Some clinicians may suggest serotonergic antidepressants (SSRIs). Gabapentin can be used to reduce flushing and related symptoms, as well as migraine frequency/severity. Sometimes you can kill two birds with one stone with multiple symptoms addressed by the one treatment.
Certain treatments that are complementary such as evening primrose oil may also be helpful in this instance.
Hormone replacement therapy can be considered whether or not you have aura. The medically designed variants of hormone replacement therapy are designed to have a more physiological (close to our usual levels) dosing of estrogen rather than having a higher dose like contraceptive pills. It is usually used for more gynecological factors and it has to be carefully balanced alongside personal and family history, especially with any history of breast or ovarian cancers, and those sorts of things.
Case study of a 39-year-old woman
Let’s finish with a case study. This is the story of a 39 year old female. Her migraine attacks started in high school (this is a typical age when the migraine begins). She has had progressively severe attacks, particularly around her period. She has blurred vision with dizziness at the peak of the pain, but does not have loss of vision, sparkling lights or any distinct positive or negative visual symptoms. She is sleeping well and does not have jaw or neck pain. Being a non caffeine drinker, she does not suffer caffeine withdrawals. She has a normal full diet without deficiencies, has regular, normal periods without any suggestion of premenstrual symptoms and does not take any regular medications. Generally she is well and leads a relatively busy working life in two high level roles.
This is what her headache diary looks like.

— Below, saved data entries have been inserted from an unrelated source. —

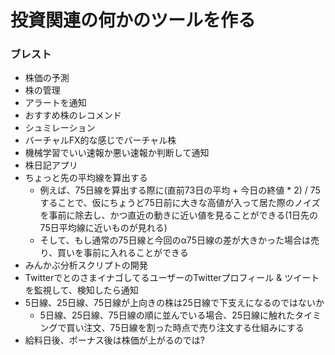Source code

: # 投資関連の何かのツールを作る

### ブレスト
- 株価の予測
- 株の管理
- アラートを通知
- おすすめ株のレコメンド
- シュミレーション
- バーチャルFX的な感じでバーチャル株
- 機械学習でいい速報か悪い速報か判断して通知
- 株日記アプリ
- ちょっと先の平均線を算出する
    - 例えば、75日線を算出する際に(直前73日の平均 + 今日の終値 * 2) / 75 することで、仮にちょうど75日前に大きな高値が入って居た際のノイズを事前に除去し、かつ直近の動きに近い値を見ることができる(1日先の75日平均線に近いものが見れる)
    - そして、もし通常の75日線と今回のα75日線の差が大きかった場合は売り、買いを事前に入れることができる
- みんかぶ分析スクリプトの開発
- TwitterでとのさまイナゴしてるユーザーのTwitterプロフィール & ツイートを監視して、検知したら通知
- 5日線、25日線、75日線が上向きの株は25日線で下支えになるのではないか
    - 5日線、25日線、75日線の順に並んでいる場合、25日線に触れたタイミングで買い注文、75日線を割った時点で売り注文する仕組みにする
- 給料日後、ボーナス後は株価が上がるのでは?
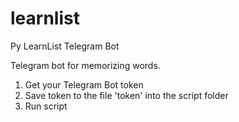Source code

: # learnlist
Py LearnList Telegram Bot

Telegram bot for memorizing words.

1. Get your Telegram Bot token
2. Save token to the file 'token' into the script folder
3. Run script
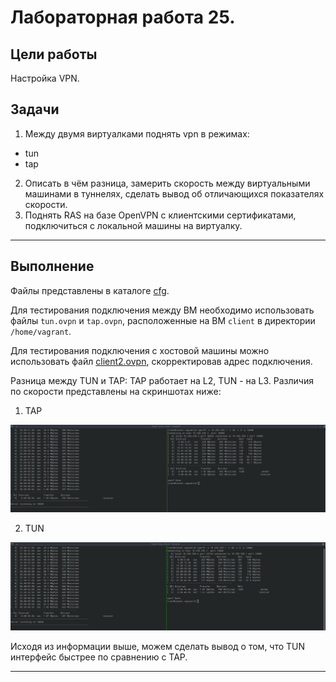 # Лабораторная работа 25.

## Цели работы

Настройка VPN.

## Задачи

1. Между двумя виртуалками поднять vpn в режимах:
- tun
- tap

2. Описать в чём разница, замерить скорость между виртуальными машинами в
туннелях, сделать вывод об отличающихся показателях скорости.
3. Поднять RAS на базе OpenVPN с клиентскими сертификатами,
подключиться с локальной машины на виртуалку.

---

## Выполнение

Файлы представлены в каталоге [cfg](./cfg). 

Для тестирования подключения между ВМ необходимо использовать файлы `tun.ovpn` и `tap.ovpn`, расположенные на ВМ `client` в директории `/home/vagrant`.

Для тестирования подключения с хостовой машины можно использовать файл [client2.ovpn](./cfg/files/client2.ovpn), скорректировав адрес подключения.

Разница между TUN и TAP: TAP работает на L2, TUN - на L3. Различия по скорости представлены на скриншотах ниже:

1. TAP

![TAP](./add_files/tap.png)

2. TUN

![TUN](./add_files/tun.png)

Исходя из информации выше, можем сделать вывод о том, что TUN интерфейс быстрее по сравнению с TAP.

---
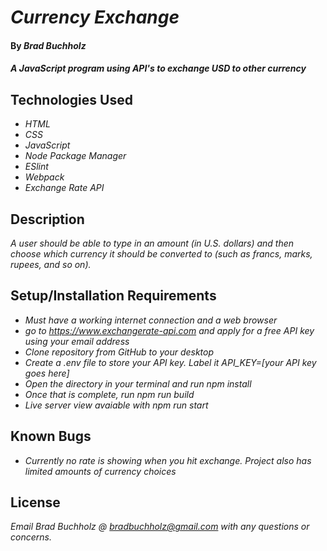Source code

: # _Currency Exchange_

#### By _**Brad Buchholz**_

#### _A JavaScript program using API's to exchange USD to other currency_
## Technologies Used

* _HTML_
* _CSS_
* _JavaScript_
* _Node Package Manager_
* _ESlint_
* _Webpack_
* _Exchange Rate API_

## Description

_A user should be able to type in an amount (in U.S. dollars) and then choose which currency it should be converted to (such as francs, marks, rupees, and so on)._

## Setup/Installation Requirements

* _Must have a working internet connection and a web browser_
* _go to https://www.exchangerate-api.com and apply for a free API key using your email address_
* _Clone repository from GitHub to your desktop_
* _Create a .env file to store your API key. Label it API_KEY=[your API key goes here]_
* _Open the directory in your terminal and run npm install_
* _Once that is complete, run npm run build_
* _Live server view avaiable with npm run start_


## Known Bugs

* _Currently no rate is showing when you hit exchange. Project also has limited amounts of currency choices_

## License

_Email Brad Buchholz @ bradbuchholz@gmail.com with any questions or concerns._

On these headache days, we underline the days of the menstrual period and we circle the days of any significant headaches. Her headache typically starts the day before, or in this case, two days before. This kind of timeline is spot on for what you’d recognize as menstrually-related migraine.

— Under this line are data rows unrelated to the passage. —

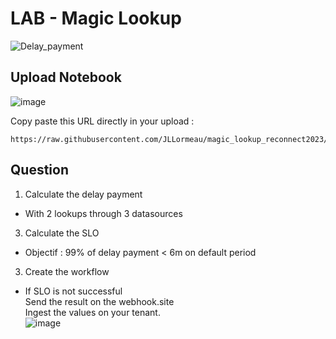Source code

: # LAB - Magic Lookup
![Delay_payment](https://github.com/JLLormeau/reconnect2023/blob/main/delay_payment.png?raw=true)

## Upload Notebook

![image](https://github.com/JLLormeau/magic_lookup_reconnect2023/assets/40337213/bd703ab3-f146-47ce-a5df-b1a9e0e58cd0)

Copy paste this URL directly in your upload : 
  
    https://raw.githubusercontent.com/JLLormeau/magic_lookup_reconnect2023/main/magic_lookup%20_reconnect2023.json  


## Question
1) Calculate the delay payment  

- With 2 lookups through 3 datasources  

3) Calculate the SLO   

- Objectif : 99% of delay payment < 6m on default period  

3) Create the workflow  

- If SLO is not successful  
Send the result on the webhook.site  
Ingest the values on your tenant.  
![image](https://github.com/JLLormeau/magic_lookup_reconnect2023/assets/40337213/97715d42-c287-4cf5-9360-b20a9a14cdd9)
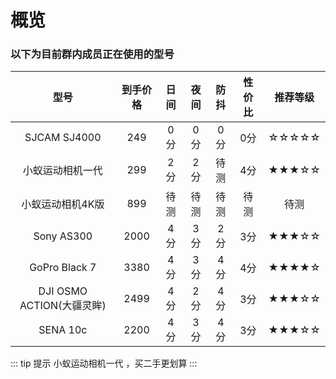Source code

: # 概览

### 以下为目前群内成员正在使用的型号

|           型号             | 到手价格 | 日间 | 夜间 | 防抖 | 性价比 | 推荐等级 |
| :-----------------------: | :------: | :------: | :------: | :--: | :----: | :------: |
|       SJCAM SJ4000        |   249    |   0分    |   0分    | 0分  |  0分   |  ☆☆☆☆☆   |
|     小蚁运动相机一代       |   299    |   2分    |   2分    | 待测 |  4分   |  ★★★☆☆   |
|     小蚁运动相机4K版       |   899    |   待测   |   待测   | 待测 |  待测  |   待测   |
|        Sony AS300         |   2000   |   4分    |   3分    | 2分  |  3分   |  ★★★☆☆   |
|       GoPro Black 7       |   3380   |   4分    |   3分    | 4分  |  4分   |  ★★★★☆   |
| DJI OSMO ACTION(大疆灵眸)  |   2499   |   4分    |   2分    | 4分  |  3分   |  ★★★☆☆   |
| SENA 10c                  |   2200   |   4分    |   3分    | 4分  |  3分   |  ★★★☆☆   |

::: tip 提示
小蚁运动相机一代 ，买二手更划算
:::
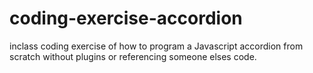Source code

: # coding-exercise-accordion

inclass coding exercise of how to program a Javascript accordion from scratch without plugins or referencing someone elses code.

Now, for this woman, for some reason the headache days go on for quite long. Due to this, her treating physician considered whether her neck was locked up by this stage. It is not clear why her attacks continued for this duration because usually that would have a more classic pattern. After trying prevention medications including topiramate, amitriptyline, and sodium valproate, she experienced side effects and the treatments did not improve her attacks.

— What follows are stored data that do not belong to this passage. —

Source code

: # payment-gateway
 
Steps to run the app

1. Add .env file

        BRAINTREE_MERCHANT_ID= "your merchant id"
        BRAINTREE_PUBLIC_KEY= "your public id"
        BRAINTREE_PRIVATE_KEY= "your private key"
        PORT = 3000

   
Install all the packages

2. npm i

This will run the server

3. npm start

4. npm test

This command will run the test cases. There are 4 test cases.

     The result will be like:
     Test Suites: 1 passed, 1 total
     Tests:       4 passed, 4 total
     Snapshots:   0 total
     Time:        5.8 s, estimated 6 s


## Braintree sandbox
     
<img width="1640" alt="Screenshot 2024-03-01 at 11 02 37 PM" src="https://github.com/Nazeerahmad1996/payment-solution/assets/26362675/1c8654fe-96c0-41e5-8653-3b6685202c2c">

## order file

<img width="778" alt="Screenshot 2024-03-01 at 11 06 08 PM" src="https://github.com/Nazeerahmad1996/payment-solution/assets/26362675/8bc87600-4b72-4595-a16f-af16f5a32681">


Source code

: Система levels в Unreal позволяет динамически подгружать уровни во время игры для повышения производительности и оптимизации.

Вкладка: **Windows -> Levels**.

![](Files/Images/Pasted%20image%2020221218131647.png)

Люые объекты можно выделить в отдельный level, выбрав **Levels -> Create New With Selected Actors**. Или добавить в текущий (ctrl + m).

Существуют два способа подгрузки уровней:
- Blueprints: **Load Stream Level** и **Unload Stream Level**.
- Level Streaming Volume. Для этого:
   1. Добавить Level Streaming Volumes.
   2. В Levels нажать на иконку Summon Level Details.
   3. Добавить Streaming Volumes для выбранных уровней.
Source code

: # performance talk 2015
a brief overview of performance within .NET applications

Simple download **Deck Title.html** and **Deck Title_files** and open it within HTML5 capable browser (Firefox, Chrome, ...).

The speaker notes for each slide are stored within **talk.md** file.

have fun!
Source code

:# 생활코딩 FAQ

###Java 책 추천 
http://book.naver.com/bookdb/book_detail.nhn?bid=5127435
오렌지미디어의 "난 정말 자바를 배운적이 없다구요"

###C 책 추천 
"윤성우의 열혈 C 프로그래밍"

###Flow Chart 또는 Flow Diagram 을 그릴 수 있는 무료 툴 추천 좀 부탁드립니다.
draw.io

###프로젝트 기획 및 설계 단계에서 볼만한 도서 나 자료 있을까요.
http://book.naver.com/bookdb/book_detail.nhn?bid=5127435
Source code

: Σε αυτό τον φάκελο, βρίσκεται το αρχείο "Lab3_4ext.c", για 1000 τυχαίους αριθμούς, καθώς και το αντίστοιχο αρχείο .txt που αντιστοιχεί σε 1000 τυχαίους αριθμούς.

The woman found her migraine attacks very difficult to treat and as a consequence she lost time from work and other activities. This was despite trying all five of our available triptans in Australia as well as trying the Naratriptan morning and night.
She then started the low dose continuous oral contraceptive pill. Within three months she was 90% better with just three migraine days each month that would now actually respond to treatment. Over the next two years she was able to reduce the frequency of her menstrual cycles to just three times per year. She can now choose the timing to avoid her busy times at work. She can predict when the headache is starting with the sugar pill, and she can also reduce the number of menstrual exacerbations she has to have each year.
In her case it was really important to make sure she did not have aura as this could have tripled her risk of stroke. The small amount of blurred vision at the peak of the headache was not specific enough for an aura.
Migraine as a whole is an important debilitating disorder. Menstrual and perimenopausal migraine are often more severe and challenging to treat. It is still important to treat other factors, since there is rarely only one trigger for migraine attacks. Further research must advance clinician’s ability to do good whilst doing no harm such as minimizing the risk of stroke. Even regular migraine treatments should be tested with rigor as to whether or not they also help the menstrually related subgroup. Such evidence would certainly benefit this significant group of people living with migraine.